===== Data under study
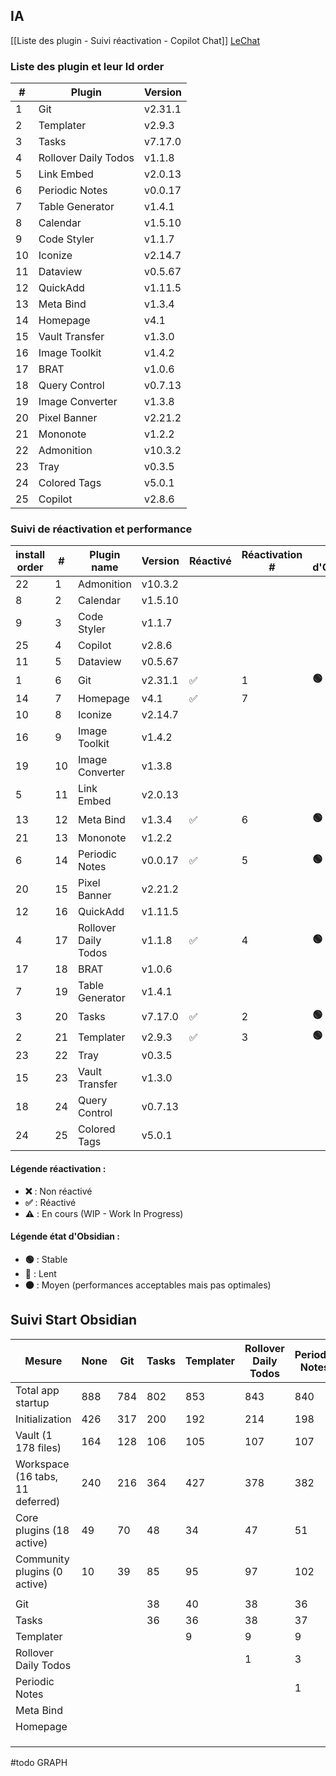 ## IA 
[[Liste des plugin - Suivi réactivation - Copilot Chat]]
[LeChat](https://chat.mistral.ai/chat/2caf8c2a-1d6e-46de-878c-ede6dab6d939)
### Liste des plugin et leur Id order

| #   | Plugin               | Version |
| --- | -------------------- | ------- |
| 1   | Git                  | v2.31.1 |
| 2   | Templater            | v2.9.3  |
| 3   | Tasks                | v7.17.0 |
| 4   | Rollover Daily Todos | v1.1.8  |
| 5   | Link Embed           | v2.0.13 |
| 6   | Periodic Notes       | v0.0.17 |
| 7   | Table Generator      | v1.4.1  |
| 8   | Calendar             | v1.5.10 |
| 9   | Code Styler          | v1.1.7  |
| 10  | Iconize              | v2.14.7 |
| 11  | Dataview             | v0.5.67 |
| 12  | QuickAdd             | v1.11.5 |
| 13  | Meta Bind            | v1.3.4  |
| 14  | Homepage             | v4.1    |
| 15  | Vault Transfer       | v1.3.0  |
| 16  | Image Toolkit        | v1.4.2  |
| 17  | BRAT                 | v1.0.6  |
| 18  | Query Control        | v0.7.13 |
| 19  | Image Converter      | v1.3.8  |
| 20  | Pixel Banner         | v2.21.2 |
| 21  | Mononote             | v1.2.2  |
| 22  | Admonition           | v10.3.2 |
| 23  | Tray                 | v0.3.5  |
| 24  | Colored Tags         | v5.0.1  |
| 25  | Copilot              | v2.8.6  |

### Suivi de réactivation et performance

| install<br>order | #   | Plugin name          | Version | Réactivé | Réactivation # | État d'Obsidian |
| ---------------- | --- | -------------------- | ------- | -------- | -------------- | --------------- |
| 22               | 1   | Admonition           | v10.3.2 |          |                |                 |
| 8                | 2   | Calendar             | v1.5.10 |          |                |                 |
| 9                | 3   | Code Styler          | v1.1.7  |          |                |                 |
| 25               | 4   | Copilot              | v2.8.6  |          |                |                 |
| 11               | 5   | Dataview             | v0.5.67 |          |                |                 |
| 1                | 6   | Git                  | v2.31.1 | ✅        | 1              | **🟢**          |
| 14               | 7   | Homepage             | v4.1    | ✅        | 7              |                 |
| 10               | 8   | Iconize              | v2.14.7 |          |                |                 |
| 16               | 9   | Image Toolkit        | v1.4.2  |          |                |                 |
| 19               | 10  | Image Converter      | v1.3.8  |          |                |                 |
| 5                | 11  | Link Embed           | v2.0.13 |          |                |                 |
| 13               | 12  | Meta Bind            | v1.3.4  | ✅        | 6              | **🟢**          |
| 21               | 13  | Mononote             | v1.2.2  |          |                |                 |
| 6                | 14  | Periodic Notes       | v0.0.17 | ✅        | 5              | **🟢**          |
| 20               | 15  | Pixel Banner         | v2.21.2 |          |                |                 |
| 12               | 16  | QuickAdd             | v1.11.5 |          |                |                 |
| 4                | 17  | Rollover Daily Todos | v1.1.8  | ✅        | 4              | **🟢**          |
| 17               | 18  | BRAT                 | v1.0.6  |          |                |                 |
| 7                | 19  | Table Generator      | v1.4.1  |          |                |                 |
| 3                | 20  | Tasks                | v7.17.0 | ✅        | 2              | **🟢**          |
| 2                | 21  | Templater            | v2.9.3  | ✅        | 3              | **🟢**          |
| 23               | 22  | Tray                 | v0.3.5  |          |                |                 |
| 15               | 23  | Vault Transfer       | v1.3.0  |          |                |                 |
| 18               | 24  | Query Control        | v0.7.13 |          |                |                 |
| 24               | 25  | Colored Tags         | v5.0.1  |          |                |                 |


#### Légende réactivation :

- **❌** : Non réactivé
- **✅** : Réactivé
- **⚠️** : En cours (WIP - Work In Progress)

#### Légende état d'Obsidian :

- **🟢** : Stable
- **🔴** : Lent
- **🟠** : Moyen (performances acceptables mais pas optimales)


## Suivi Start Obsidian


| Mesure                           | None | Git | Tasks | Templater | Rollover Daily Todos | Periodic Notes | Meta Bind | Homepage |     |     |
| -------------------------------- | ---- | --- | ----- | --------- | -------------------- | -------------- | --------- | -------- | --- | --- |
| Total app startup                | 888  | 784 | 802   | 853       | 843                  | 840            | 921       | 842ms    |     |     |
| Initialization                   | 426  | 317 | 200   | 192       | 214                  | 198            | 226ms     | 198ms    |     |     |
| Vault (1 178 files)              | 164  | 128 | 106   | 105       | 107                  | 107            | 115ms     | 118ms    |     |     |
| Workspace (16 tabs, 11 deferred) | 240  | 216 | 364   | 427       | 378                  | 382            | 315ms     | 294ms    |     |     |
| Core plugins (18 active)         | 49   | 70  | 48    | 34        | 47                   | 51             | 83ms      | 47ms     |     |     |
| Community plugins (0 active)     | 10   | 39  | 85    | 95        | 97                   | 102            | 183ms     | 185ms    |     |     |
|                                  |      |     |       |           |                      |                |           |          |     |     |
| Git                              |      |     | 38    | 40        | 38                   | 36             | 34ms      | 38ms     |     |     |
| Tasks                            |      |     | 36    | 36        | 38                   | 37             | 41ms      | 37ms     |     |     |
| Templater                        |      |     |       | 9         | 9                    | 9              | 8ms       | 8ms      |     |     |
| Rollover Daily Todos             |      |     |       |           | 1                    | 3              | 1ms       | 2ms      |     |     |
| Periodic Notes                   |      |     |       |           |                      | 1              | 3ms       | 4ms      |     |     |
| Meta Bind                        |      |     |       |           |                      |                | 85ms      | 84ms     |     |     |
| Homepage                         |      |     |       |           |                      |                |           | 2ms      |     |     |
|                                  |      |     |       |           |                      |                |           |          |     |     |
|                                  |      |     |       |           |                      |                |           |          |     |     |
|                                  |      |     |       |           |                      |                |           |          |     |     |
#todo GRAPH

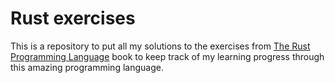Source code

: # Rust exercises

This is a repository to put all my solutions to the exercises from [The Rust Programming Language](https://doc.rust-lang.org/book/) book to keep track of my learning progress through this amazing programming language.
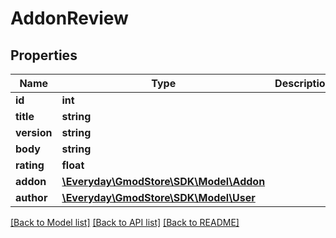 # AddonReview

## Properties
Name | Type | Description | Notes
------------ | ------------- | ------------- | -------------
**id** | **int** |  | 
**title** | **string** |  | 
**version** | **string** |  | 
**body** | **string** |  | 
**rating** | **float** |  | 
**addon** | [**\Everyday\GmodStore\SDK\Model\Addon**](Addon.md) |  | [optional] 
**author** | [**\Everyday\GmodStore\SDK\Model\User**](User.md) |  | [optional] 

[[Back to Model list]](../../README.md#documentation-for-models) [[Back to API list]](../../README.md#documentation-for-api-endpoints) [[Back to README]](../../README.md)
==========
# Exercise objective
For each line of the data that includes the word "active", return a copy of it.

# Answer for this exercise
| Core plugins (18 active)         | 49   | 70  | 48    | 34        | 47                   | 51             | 83ms      | 47ms     |     |     |
| Community plugins (0 active)     | 10   | 39  | 85    | 95        | 97                   | 102            | 183ms     | 185ms    |     |     |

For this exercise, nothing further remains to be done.